Editorial: Jill Biden betrayed us all
Published in Op Eds
Jill Biden’s book tour is exposing what is so wrong with the Democratic Party.
She feared her husband, then-President Joe Biden, was having a stroke on the debate stage when his mind drifted to somewhere beyond Pluto. That was on June 27, 2024, when he said at one key juncture: “Making sure that we’re able to make every single solitary person eligible for what I’ve been able to do with the, uh, with, with, with the COVID. Excuse me, with, dealing with everything we have to do with … look, if — we finally beat Medicare.”
What? Joe Biden should never have been on that stage, and his wife is finally admitting it. The Democratic Party was being greedy. If power corrupts, that is what was on display that night. The Democrats were convinced America would accept a subpar president — but this?
Joe Biden did not end his reelection bid until almost a month later, on July 21, 2024.
His party was in denial, and the hesitation cost them the general election. Good!
The Democrats have yet to understand what propelled Donald Trump back to the presidency. He delivered his message like a punch. He hit in succession with what he would do to fix the immigration crisis and how he would make America first. That message resonated with voters.
Joe Biden struggled to put a complete sentence together, and that is the flaw of our two-party system. Our elections have fixed what’s wrong over the decades, but thinking a tired candidate with a long resume is the answer should now be obsolete. Call it the Biden Effect.
Gov. Maura Healey and our Congressional delegation don’t abide by that rule. They are locked in party politics at all costs because they don’t want to lose their seats in Congress.

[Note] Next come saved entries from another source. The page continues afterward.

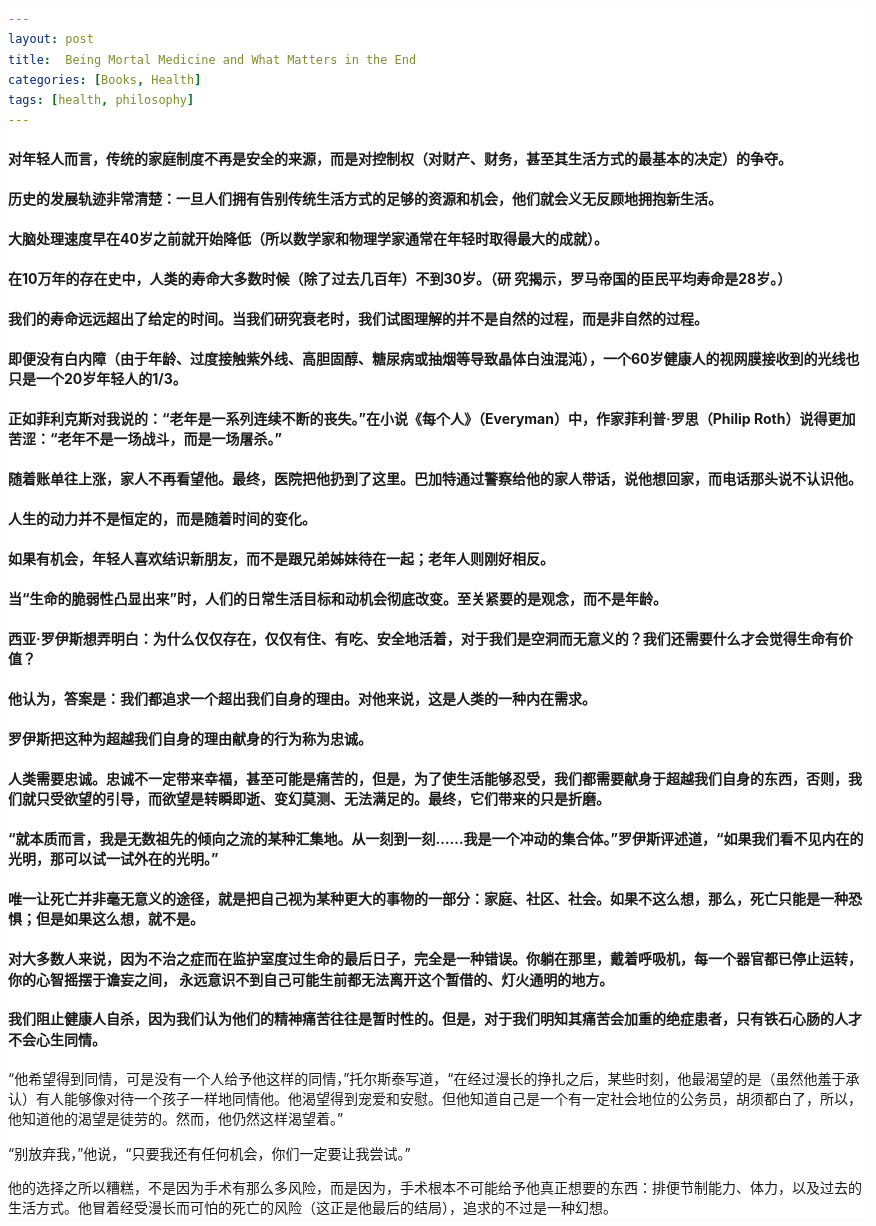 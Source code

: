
 ```yaml
---
layout: post
title:  Being Mortal Medicine and What Matters in the End
categories: [Books, Health]
tags: [health, philosophy]
---
```

#### 对年轻人而言，传统的家庭制度不再是安全的来源，而是对控制权（对财产、财务，甚至其生活方式的最基本的决定）的争夺。
#### 历史的发展轨迹非常清楚：一旦人们拥有告别传统生活方式的足够的资源和机会，他们就会义无反顾地拥抱新生活。
#### 大脑处理速度早在40岁之前就开始降低（所以数学家和物理学家通常在年轻时取得最大的成就）。
#### 在10万年的存在史中，人类的寿命大多数时候（除了过去几百年）不到30岁。（研 究揭示，罗马帝国的臣民平均寿命是28岁。）
#### 我们的寿命远远超出了给定的时间。当我们研究衰老时，我们试图理解的并不是自然的过程，而是非自然的过程。
#### 即便没有白内障（由于年龄、过度接触紫外线、高胆固醇、糖尿病或抽烟等导致晶体白浊混沌），一个60岁健康人的视网膜接收到的光线也只是一个20岁年轻人的1/3。
#### 正如菲利克斯对我说的：“老年是一系列连续不断的丧失。”在小说《每个人》（Everyman）中，作家菲利普·罗思（Philip Roth）说得更加苦涩：“老年不是一场战斗，而是一场屠杀。”
#### 随着账单往上涨，家人不再看望他。最终，医院把他扔到了这里。巴加特通过警察给他的家人带话，说他想回家，而电话那头说不认识他。
#### 人生的动力并不是恒定的，而是随着时间的变化。
#### 如果有机会，年轻人喜欢结识新朋友，而不是跟兄弟姊妹待在一起；老年人则刚好相反。
#### 当“生命的脆弱性凸显出来”时，人们的日常生活目标和动机会彻底改变。至关紧要的是观念，而不是年龄。
#### 西亚·罗伊斯想弄明白：为什么仅仅存在，仅仅有住、有吃、安全地活着，对于我们是空洞而无意义的？我们还需要什么才会觉得生命有价值？
#### 他认为，答案是：我们都追求一个超出我们自身的理由。对他来说，这是人类的一种内在需求。
#### 罗伊斯把这种为超越我们自身的理由献身的行为称为忠诚。
#### 人类需要忠诚。忠诚不一定带来幸福，甚至可能是痛苦的，但是，为了使生活能够忍受，我们都需要献身于超越我们自身的东西，否则，我们就只受欲望的引导，而欲望是转瞬即逝、变幻莫测、无法满足的。最终，它们带来的只是折磨。
#### “就本质而言，我是无数祖先的倾向之流的某种汇集地。从一刻到一刻……我是一个冲动的集合体。”罗伊斯评述道，“如果我们看不见内在的光明，那可以试一试外在的光明。”
#### 唯一让死亡并非毫无意义的途径，就是把自己视为某种更大的事物的一部分：家庭、社区、社会。如果不这么想，那么，死亡只能是一种恐惧；但是如果这么想，就不是。
#### 对大多数人来说，因为不治之症而在监护室度过生命的最后日子，完全是一种错误。你躺在那里，戴着呼吸机，每一个器官都已停止运转，你的心智摇摆于谵妄之间， 永远意识不到自己可能生前都无法离开这个暂借的、灯火通明的地方。
#### 我们阻止健康人自杀，因为我们认为他们的精神痛苦往往是暂时性的。但是，对于我们明知其痛苦会加重的绝症患者，只有铁石心肠的人才不会心生同情。

“他希望得到同情，可是没有一个人给予他这样的同情，”托尔斯泰写道，“在经过漫长的挣扎之后，某些时刻，他最渴望的是（虽然他羞于承认）有人能够像对待一个孩子一样地同情他。他渴望得到宠爱和安慰。但他知道自己是一个有一定社会地位的公务员，胡须都白了，所以，他知道他的渴望是徒劳的。然而，他仍然这样渴望着。”

“别放弃我，”他说，“只要我还有任何机会，你们一定要让我尝试。”

他的选择之所以糟糕，不是因为手术有那么多风险，而是因为，手术根本不可能给予他真正想要的东西：排便节制能力、体力，以及过去的生活方式。他冒着经受漫长而可怕的死亡的风险（这正是他最后的结局），追求的不过是一种幻想。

Jill Biden does not care anymore; she wants to sell her book and seek retribution from handlers who messed up her husband’s legacy. She’s spilling her secrets and excuses, but the hard truth is in the comments on her story on the Wall Street Journal website, where one reader precisely states: “The Biden inner circle treated the presidency like a family inheritance to be preserved, rather than a high-stakes constitutional responsibility.”
We need strong presidents. Period!
Mistakes will happen, and political philosophies will clash, but the President of the United States must be able to lead. He or she must be able to weigh all the options and make the best decision for the country — not the party.
You must respect Jill Biden’s stance that she let her husband decide his own fate, but that calls into question this entire memoir. If she felt this strongly that her husband was hurting — enough to be the book’s top-selling point — why didn’t she act? She betrayed the American people and did her husband more harm than good.
It’s easy to offer up excuses now, but if she had anticipated Joe Biden’s slipping command of reality, she could have stopped him from embarrassing himself and putting the nation in danger.
We can only speculate what would have transpired if Jill said to Joe, “Honey, be a one-term president.”